Fatiguée de cette inutile exploration, elle allait se retirer après avoir pris un instant de repos sur la pierre, lorsqu’elle vit à ses pieds une feuille de rose froissée et flétrie. Elle la ramassa, la déplia, et s’assura bien que ce ne pouvait être qu’une feuille du bouquet qu’elle avait jeté à Zdenko ; car la montagne ne produisait pas de roses sauvages, et d’ailleurs ce n’était pas la saison. Il n’y en avait encore que dans la serre du château. Ce faible indice la consola de l’apparente inutilité de sa promenade, et la laissa de plus en plus persuadée que c’était au Schreckenstein qu’il fallait espérer de découvrir Albert.
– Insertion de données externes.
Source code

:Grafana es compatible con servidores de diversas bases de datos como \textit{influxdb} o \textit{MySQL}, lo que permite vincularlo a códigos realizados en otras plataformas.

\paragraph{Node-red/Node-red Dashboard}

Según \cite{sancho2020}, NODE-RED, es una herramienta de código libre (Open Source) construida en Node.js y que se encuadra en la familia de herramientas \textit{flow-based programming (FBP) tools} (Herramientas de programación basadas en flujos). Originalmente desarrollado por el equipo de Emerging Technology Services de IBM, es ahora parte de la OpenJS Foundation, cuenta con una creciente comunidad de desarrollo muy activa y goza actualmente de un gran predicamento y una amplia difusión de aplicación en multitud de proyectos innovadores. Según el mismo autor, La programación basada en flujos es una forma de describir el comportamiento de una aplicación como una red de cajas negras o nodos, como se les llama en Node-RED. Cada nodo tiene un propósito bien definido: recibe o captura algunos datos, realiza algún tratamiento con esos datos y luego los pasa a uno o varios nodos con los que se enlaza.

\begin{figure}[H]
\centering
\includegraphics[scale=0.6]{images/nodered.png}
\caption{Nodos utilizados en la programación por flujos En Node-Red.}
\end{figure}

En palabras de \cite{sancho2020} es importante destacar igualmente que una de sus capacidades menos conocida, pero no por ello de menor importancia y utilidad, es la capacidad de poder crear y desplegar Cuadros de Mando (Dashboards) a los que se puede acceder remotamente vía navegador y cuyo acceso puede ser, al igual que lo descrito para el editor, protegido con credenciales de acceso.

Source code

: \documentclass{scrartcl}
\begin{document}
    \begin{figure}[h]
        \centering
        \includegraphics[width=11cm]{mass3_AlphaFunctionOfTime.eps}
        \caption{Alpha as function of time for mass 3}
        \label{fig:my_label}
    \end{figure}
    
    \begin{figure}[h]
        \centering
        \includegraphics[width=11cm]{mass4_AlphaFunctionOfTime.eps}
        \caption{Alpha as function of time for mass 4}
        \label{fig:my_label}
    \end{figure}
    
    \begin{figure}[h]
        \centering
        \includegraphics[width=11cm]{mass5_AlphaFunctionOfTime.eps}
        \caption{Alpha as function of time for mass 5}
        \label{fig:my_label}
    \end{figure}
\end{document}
Mais dans quel antre de cette montagne impénétrable était-il donc caché ? il n’y était donc pas à toute heure, ou bien il était plongé, en ce moment, dans un accès d’insensibilité cataleptique ; ou bien encore Consuelo s’était trompée en attribuant à sa voix quelque pouvoir sur lui, et l’exaltation qu’il lui avait montrée n’était qu’un accès de folie qui n’avait laissé aucune trace dans sa mémoire. Il la voyait, il l’entendait peut-être maintenant, et il se riait de ses efforts, et il méprisait ses inutiles avances.